Bortezomib induces high and quality response rates that are durable. However, myeloma cells acquire resistance to
bortezomib through various mechanisms. Further, grade 3/4
peripheral neuropathy is seen in up to a quarter of patients treated with
bortezomib. While the recent change in the mode of administration via the subcutaneous route is associated with a lower incidence of grade 3/4
peripheral neuropathy, it remains a major concern. The second generation
proteasome inhibitors are promising, with increased preclinical efficacy and a better administration schedule.
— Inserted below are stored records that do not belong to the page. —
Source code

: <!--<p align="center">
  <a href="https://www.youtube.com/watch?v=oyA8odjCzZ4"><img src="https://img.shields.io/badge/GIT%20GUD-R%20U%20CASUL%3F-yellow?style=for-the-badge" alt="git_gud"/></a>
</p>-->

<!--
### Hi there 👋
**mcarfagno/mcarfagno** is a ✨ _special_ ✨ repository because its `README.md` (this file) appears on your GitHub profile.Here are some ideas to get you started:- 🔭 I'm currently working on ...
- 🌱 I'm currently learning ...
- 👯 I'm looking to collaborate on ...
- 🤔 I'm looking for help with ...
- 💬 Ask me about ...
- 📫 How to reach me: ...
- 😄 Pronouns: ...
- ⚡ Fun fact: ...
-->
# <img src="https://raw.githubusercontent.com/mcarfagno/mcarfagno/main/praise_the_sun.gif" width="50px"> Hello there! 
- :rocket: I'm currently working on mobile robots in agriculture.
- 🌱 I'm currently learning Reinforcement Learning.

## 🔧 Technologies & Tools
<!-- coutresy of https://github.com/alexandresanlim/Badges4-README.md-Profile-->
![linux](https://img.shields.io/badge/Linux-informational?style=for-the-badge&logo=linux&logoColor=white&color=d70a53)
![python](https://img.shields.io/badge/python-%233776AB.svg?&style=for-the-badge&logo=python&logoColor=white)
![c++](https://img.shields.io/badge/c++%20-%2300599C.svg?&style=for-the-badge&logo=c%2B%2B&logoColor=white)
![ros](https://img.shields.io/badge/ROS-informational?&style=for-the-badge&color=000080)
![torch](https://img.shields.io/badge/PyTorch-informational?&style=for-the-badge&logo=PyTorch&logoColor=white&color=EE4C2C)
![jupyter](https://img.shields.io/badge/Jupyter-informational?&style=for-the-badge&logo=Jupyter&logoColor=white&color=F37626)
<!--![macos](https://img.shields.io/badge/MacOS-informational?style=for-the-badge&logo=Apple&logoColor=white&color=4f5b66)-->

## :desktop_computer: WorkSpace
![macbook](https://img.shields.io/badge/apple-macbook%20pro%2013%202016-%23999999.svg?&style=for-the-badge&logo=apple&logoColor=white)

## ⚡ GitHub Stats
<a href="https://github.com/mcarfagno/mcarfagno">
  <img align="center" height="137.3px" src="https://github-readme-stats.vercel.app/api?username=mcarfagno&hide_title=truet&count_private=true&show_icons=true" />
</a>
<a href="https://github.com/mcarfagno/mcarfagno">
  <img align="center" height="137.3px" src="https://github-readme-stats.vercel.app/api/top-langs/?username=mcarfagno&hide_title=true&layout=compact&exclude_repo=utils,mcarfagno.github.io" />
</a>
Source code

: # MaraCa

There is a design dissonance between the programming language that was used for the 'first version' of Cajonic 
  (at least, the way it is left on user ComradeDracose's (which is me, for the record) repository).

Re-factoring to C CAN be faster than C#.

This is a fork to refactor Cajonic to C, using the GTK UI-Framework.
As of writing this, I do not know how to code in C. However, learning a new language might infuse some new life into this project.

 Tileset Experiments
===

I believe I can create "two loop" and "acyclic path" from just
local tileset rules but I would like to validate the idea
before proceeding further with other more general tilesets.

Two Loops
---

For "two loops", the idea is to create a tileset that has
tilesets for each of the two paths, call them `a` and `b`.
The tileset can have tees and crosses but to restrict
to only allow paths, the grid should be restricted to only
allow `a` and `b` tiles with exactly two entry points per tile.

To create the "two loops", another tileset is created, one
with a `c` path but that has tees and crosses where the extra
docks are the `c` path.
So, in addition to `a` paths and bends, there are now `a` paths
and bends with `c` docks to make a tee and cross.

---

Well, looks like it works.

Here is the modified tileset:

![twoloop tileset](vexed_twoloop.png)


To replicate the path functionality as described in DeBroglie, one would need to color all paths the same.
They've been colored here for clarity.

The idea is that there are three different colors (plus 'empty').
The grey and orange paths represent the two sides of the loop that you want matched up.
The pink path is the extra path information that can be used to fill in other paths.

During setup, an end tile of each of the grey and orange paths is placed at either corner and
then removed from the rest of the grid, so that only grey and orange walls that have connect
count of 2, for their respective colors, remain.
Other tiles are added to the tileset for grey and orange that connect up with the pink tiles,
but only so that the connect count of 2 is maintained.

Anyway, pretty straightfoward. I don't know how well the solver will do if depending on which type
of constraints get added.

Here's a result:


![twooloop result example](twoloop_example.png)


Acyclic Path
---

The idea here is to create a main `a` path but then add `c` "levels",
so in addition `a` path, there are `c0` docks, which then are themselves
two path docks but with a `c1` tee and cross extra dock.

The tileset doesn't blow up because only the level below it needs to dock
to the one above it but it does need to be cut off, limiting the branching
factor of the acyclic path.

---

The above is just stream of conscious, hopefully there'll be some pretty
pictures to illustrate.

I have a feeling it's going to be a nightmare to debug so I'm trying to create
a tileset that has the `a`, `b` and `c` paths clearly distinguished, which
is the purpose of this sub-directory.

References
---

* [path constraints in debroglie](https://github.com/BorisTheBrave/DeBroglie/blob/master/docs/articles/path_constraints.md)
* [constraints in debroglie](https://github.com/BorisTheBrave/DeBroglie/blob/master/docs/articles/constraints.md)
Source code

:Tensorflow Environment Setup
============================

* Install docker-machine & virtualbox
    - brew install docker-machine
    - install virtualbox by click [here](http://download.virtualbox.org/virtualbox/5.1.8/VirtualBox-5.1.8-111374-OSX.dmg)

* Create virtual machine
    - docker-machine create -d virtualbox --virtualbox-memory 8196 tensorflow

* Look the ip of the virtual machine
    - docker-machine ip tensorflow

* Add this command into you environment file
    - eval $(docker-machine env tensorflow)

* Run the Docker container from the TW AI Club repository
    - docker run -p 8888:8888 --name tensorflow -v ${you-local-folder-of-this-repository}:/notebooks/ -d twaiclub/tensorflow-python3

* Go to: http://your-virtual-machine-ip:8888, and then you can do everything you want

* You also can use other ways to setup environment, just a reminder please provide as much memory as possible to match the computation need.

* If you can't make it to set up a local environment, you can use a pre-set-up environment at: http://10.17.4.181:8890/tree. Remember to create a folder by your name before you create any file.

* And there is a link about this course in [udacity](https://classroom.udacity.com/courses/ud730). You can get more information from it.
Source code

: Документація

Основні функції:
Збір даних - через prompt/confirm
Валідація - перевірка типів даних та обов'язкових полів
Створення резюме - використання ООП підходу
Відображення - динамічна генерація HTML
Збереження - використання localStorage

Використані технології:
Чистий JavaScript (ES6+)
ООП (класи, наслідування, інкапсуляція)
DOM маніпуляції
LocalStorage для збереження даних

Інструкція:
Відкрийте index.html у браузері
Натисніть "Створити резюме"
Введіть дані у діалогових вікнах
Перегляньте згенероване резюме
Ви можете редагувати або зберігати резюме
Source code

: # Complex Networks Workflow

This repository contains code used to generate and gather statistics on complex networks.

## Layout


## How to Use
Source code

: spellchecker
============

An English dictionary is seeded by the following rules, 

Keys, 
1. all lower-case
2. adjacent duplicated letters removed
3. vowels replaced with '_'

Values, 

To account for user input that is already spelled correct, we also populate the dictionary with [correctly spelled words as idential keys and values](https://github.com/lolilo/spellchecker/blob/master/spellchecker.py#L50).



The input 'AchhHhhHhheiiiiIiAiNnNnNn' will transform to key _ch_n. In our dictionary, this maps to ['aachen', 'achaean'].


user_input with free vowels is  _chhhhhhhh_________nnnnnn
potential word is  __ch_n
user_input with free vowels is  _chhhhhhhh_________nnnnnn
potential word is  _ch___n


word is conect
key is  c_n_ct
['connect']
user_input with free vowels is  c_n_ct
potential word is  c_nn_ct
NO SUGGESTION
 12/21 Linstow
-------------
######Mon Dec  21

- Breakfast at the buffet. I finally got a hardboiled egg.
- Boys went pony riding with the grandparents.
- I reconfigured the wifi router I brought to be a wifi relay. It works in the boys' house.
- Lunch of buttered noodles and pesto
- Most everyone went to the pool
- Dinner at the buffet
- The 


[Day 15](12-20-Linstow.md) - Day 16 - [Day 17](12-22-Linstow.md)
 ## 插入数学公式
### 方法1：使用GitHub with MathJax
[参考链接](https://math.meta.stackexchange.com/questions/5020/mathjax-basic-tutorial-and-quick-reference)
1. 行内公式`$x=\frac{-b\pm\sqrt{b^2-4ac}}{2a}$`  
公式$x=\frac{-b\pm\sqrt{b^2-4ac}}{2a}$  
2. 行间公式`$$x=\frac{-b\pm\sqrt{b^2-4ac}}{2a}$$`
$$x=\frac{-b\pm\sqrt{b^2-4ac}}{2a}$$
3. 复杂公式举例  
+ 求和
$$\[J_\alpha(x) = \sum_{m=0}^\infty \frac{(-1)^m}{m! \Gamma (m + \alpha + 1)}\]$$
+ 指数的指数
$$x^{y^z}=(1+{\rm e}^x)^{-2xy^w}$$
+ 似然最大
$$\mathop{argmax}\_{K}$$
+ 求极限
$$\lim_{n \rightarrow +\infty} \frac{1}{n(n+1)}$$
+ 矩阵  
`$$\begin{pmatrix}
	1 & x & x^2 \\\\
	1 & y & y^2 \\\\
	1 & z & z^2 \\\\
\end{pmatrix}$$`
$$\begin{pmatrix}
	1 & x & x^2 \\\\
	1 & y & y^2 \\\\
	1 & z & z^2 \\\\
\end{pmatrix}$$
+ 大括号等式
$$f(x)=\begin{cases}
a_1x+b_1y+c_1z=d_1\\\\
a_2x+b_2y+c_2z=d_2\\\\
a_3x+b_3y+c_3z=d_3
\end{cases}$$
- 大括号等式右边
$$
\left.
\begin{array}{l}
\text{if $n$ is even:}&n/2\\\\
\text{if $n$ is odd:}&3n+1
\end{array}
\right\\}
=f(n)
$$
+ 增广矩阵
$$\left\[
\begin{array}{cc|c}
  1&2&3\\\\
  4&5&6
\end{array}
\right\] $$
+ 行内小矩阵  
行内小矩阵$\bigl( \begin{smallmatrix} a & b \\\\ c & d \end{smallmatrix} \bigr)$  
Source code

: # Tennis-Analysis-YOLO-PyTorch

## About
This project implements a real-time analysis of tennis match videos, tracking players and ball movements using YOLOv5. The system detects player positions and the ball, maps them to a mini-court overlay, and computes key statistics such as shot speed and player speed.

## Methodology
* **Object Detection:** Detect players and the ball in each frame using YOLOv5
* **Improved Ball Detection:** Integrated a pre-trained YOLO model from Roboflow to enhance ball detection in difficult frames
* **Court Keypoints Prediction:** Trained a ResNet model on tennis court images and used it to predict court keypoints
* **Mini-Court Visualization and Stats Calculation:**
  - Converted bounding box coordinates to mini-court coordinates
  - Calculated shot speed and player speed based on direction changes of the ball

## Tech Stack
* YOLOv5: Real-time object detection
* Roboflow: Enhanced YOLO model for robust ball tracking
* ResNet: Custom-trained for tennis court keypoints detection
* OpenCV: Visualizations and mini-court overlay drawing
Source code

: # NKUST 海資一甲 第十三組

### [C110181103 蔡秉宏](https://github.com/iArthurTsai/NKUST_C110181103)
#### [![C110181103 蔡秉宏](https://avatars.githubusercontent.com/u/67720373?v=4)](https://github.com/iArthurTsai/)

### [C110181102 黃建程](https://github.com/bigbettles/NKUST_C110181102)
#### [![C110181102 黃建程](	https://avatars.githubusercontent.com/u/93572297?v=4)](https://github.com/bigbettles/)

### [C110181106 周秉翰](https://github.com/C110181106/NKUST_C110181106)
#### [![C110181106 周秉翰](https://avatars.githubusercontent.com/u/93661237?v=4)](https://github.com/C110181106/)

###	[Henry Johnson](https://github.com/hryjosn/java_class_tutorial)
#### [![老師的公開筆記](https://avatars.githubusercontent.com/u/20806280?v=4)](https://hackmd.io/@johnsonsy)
The current review spotlights the second generation
proteasome inhibitors with special focus on the safety and efficacy of
carfilzomib, an epoxyketone with lesser
peripheral neuropathy, which exhibits irreversible
proteasome inhibition. In this article, we review the pharmacology and preclinical and clinical efficacy and safety of
carfilzomib alone and in combination with other chemotherapeutic agents in the various lymphoid
neoplasms and
multiple myeloma as well as ongoing clinical trials.